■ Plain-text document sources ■
'''

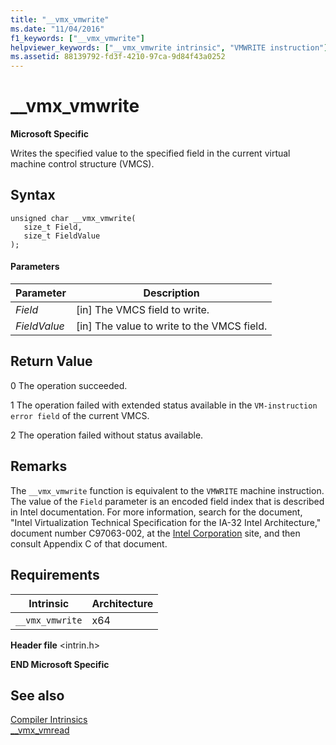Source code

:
 ```yaml
---
title: "__vmx_vmwrite"
ms.date: "11/04/2016"
f1_keywords: ["__vmx_vmwrite"]
helpviewer_keywords: ["__vmx_vmwrite intrinsic", "VMWRITE instruction"]
ms.assetid: 88139792-fd3f-4210-97ca-9d84f43a0252
---
```

# __vmx_vmwrite

**Microsoft Specific**

Writes the specified value to the specified field in the current virtual machine control structure (VMCS).

## Syntax

```
unsigned char __vmx_vmwrite(
   size_t Field,
   size_t FieldValue
);
```

#### Parameters

|Parameter|Description|
|---------------|-----------------|
|*Field*|[in] The VMCS field to write.|
|*FieldValue*|[in] The value to write to the VMCS field.|

## Return Value

0
The operation succeeded.

1
The operation failed with extended status available in the `VM-instruction error field` of the current VMCS.

2
The operation failed without status available.

## Remarks

The `__vmx_vmwrite` function is equivalent to the `VMWRITE` machine instruction. The value of the `Field` parameter is an encoded field index that is described in Intel documentation. For more information, search for the document, "Intel Virtualization Technical Specification for the IA-32 Intel Architecture," document number C97063-002, at the [Intel Corporation](https://software.intel.com/articles/intel-sdm) site, and then consult Appendix C of that document.

## Requirements

|Intrinsic|Architecture|
|---------------|------------------|
|`__vmx_vmwrite`|x64|

**Header file** \<intrin.h>

**END Microsoft Specific**

## See also

[Compiler Intrinsics](../intrinsics/compiler-intrinsics.md)<br/>
[__vmx_vmread](../intrinsics/vmx-vmread.md)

'''

■ Problem requirements ■
Here the records must be restated exactly, minus any images.

■ The completed task ■
Source code

:
 ```yaml
---
title: "__vmx_vmwrite"
ms.date: "11/04/2016"
f1_keywords: ["__vmx_vmwrite"]
helpviewer_keywords: ["__vmx_vmwrite intrinsic", "VMWRITE instruction"]
ms.assetid: 88139792-fd3f-4210-97ca-9d84f43a0252
---
```

# __vmx_vmwrite

**Microsoft Specific**

Writes the specified value to the specified field in the current virtual machine control structure (VMCS).

## Syntax

```
unsigned char __vmx_vmwrite(
   size_t Field,
   size_t FieldValue
);
```

#### Parameters

|Parameter|Description|
|---------------|-----------------|
|*Field*|[in] The VMCS field to write.|
|*FieldValue*|[in] The value to write to the VMCS field.|

## Return Value

0
The operation succeeded.

1
The operation failed with extended status available in the `VM-instruction error field` of the current VMCS.

2
The operation failed without status available.

## Remarks

The `__vmx_vmwrite` function is equivalent to the `VMWRITE` machine instruction. The value of the `Field` parameter is an encoded field index that is described in Intel documentation. For more information, search for the document, "Intel Virtualization Technical Specification for the IA-32 Intel Architecture," document number C97063-002, at the [Intel Corporation](https://software.intel.com/articles/intel-sdm) site, and then consult Appendix C of that document.

## Requirements

|Intrinsic|Architecture|
|---------------|------------------|
|`__vmx_vmwrite`|x64|

**Header file** \<intrin.h>

**END Microsoft Specific**

## See also

[Compiler Intrinsics](../intrinsics/compiler-intrinsics.md)<br/>
[__vmx_vmread](../intrinsics/vmx-vmread.md)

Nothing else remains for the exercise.